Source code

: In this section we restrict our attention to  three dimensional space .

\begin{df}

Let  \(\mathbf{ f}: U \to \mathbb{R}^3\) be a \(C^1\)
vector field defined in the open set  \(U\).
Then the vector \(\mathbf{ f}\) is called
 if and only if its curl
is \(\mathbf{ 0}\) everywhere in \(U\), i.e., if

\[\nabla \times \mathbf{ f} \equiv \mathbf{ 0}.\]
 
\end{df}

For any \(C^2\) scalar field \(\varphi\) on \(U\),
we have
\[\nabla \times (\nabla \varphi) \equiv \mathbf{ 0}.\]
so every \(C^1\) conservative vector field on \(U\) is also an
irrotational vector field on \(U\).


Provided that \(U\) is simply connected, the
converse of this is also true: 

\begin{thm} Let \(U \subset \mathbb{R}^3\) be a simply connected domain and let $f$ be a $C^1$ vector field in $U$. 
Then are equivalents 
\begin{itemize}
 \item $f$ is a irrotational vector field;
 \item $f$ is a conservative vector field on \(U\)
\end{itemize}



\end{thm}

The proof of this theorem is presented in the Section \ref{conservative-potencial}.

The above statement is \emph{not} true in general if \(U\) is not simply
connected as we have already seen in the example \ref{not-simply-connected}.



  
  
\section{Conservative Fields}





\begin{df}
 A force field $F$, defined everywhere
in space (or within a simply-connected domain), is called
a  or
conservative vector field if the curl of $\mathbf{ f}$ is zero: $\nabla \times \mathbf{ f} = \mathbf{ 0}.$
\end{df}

########################################

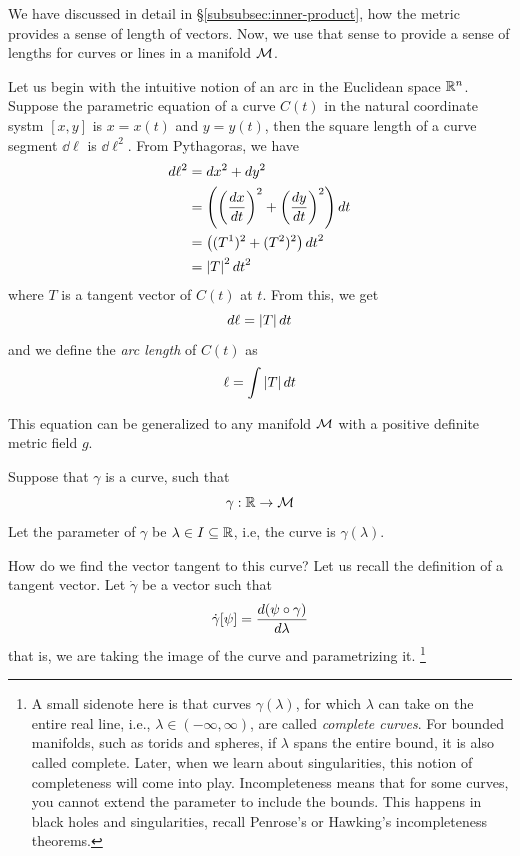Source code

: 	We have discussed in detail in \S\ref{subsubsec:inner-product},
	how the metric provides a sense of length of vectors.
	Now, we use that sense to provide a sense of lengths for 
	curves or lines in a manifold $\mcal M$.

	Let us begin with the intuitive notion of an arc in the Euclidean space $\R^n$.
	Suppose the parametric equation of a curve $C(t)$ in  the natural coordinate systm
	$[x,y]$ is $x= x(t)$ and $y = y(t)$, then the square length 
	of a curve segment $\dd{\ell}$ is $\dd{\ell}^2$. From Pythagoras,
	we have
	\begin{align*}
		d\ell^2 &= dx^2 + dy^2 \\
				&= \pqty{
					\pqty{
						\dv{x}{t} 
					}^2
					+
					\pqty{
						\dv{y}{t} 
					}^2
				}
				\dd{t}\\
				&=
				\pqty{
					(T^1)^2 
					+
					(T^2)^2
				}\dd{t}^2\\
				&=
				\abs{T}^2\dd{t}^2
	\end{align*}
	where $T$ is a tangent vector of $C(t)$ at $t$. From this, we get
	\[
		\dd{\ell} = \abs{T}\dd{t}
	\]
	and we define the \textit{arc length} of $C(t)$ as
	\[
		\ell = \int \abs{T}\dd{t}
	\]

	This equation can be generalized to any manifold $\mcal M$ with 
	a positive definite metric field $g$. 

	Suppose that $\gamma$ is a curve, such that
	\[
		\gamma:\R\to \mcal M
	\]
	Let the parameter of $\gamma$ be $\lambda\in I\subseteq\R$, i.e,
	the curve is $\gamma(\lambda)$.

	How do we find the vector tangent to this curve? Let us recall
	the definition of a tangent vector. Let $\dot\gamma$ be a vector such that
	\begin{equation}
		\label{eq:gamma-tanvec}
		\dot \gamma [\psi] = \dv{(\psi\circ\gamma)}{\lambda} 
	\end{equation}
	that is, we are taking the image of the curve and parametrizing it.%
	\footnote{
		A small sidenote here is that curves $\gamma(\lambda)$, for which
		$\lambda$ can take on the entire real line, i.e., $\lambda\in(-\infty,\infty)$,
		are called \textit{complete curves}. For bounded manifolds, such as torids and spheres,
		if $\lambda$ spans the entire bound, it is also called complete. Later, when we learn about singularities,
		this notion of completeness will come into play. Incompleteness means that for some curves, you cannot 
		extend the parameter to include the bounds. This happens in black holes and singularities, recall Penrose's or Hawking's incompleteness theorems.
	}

########################################

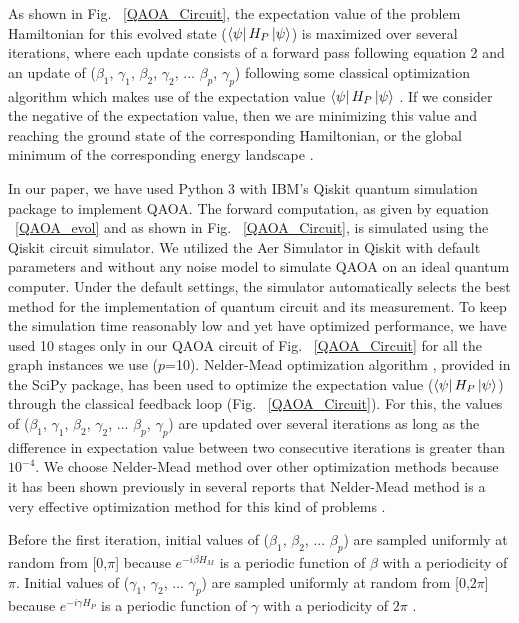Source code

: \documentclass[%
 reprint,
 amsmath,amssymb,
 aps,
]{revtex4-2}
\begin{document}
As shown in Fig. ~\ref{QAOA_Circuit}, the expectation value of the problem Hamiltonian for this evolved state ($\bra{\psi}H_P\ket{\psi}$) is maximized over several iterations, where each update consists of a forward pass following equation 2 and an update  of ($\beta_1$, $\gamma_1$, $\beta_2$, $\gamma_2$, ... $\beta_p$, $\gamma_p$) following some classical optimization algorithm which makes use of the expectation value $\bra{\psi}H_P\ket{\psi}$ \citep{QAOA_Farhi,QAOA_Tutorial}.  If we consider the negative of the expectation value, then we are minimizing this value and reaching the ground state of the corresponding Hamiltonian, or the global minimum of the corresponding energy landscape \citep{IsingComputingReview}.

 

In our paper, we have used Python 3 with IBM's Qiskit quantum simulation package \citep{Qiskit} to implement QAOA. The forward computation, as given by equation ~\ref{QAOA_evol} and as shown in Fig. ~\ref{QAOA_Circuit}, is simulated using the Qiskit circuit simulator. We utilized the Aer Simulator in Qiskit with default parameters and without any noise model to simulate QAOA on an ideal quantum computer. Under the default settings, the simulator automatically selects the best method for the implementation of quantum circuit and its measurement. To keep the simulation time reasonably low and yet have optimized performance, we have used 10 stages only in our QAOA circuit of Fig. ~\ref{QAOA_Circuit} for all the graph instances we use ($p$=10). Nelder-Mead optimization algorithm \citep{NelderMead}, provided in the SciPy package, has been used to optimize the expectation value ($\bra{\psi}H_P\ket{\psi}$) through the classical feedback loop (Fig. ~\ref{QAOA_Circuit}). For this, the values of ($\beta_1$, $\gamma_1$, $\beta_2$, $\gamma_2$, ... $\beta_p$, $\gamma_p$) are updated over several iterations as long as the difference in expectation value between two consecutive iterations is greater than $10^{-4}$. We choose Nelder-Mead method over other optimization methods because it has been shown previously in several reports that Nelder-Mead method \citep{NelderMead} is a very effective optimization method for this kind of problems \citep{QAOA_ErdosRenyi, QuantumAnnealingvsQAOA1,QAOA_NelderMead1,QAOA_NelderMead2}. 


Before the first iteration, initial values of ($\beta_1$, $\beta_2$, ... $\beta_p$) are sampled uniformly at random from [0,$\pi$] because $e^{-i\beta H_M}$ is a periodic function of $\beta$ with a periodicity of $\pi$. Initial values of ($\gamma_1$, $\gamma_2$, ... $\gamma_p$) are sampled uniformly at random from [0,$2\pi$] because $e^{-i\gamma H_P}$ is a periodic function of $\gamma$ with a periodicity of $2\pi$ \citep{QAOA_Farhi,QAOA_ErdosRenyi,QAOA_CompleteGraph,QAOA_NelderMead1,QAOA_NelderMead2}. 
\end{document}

########################################

Checking the material above line by line, count those that include the string "times". Give the number alone.

§ TASK OUTPUT
3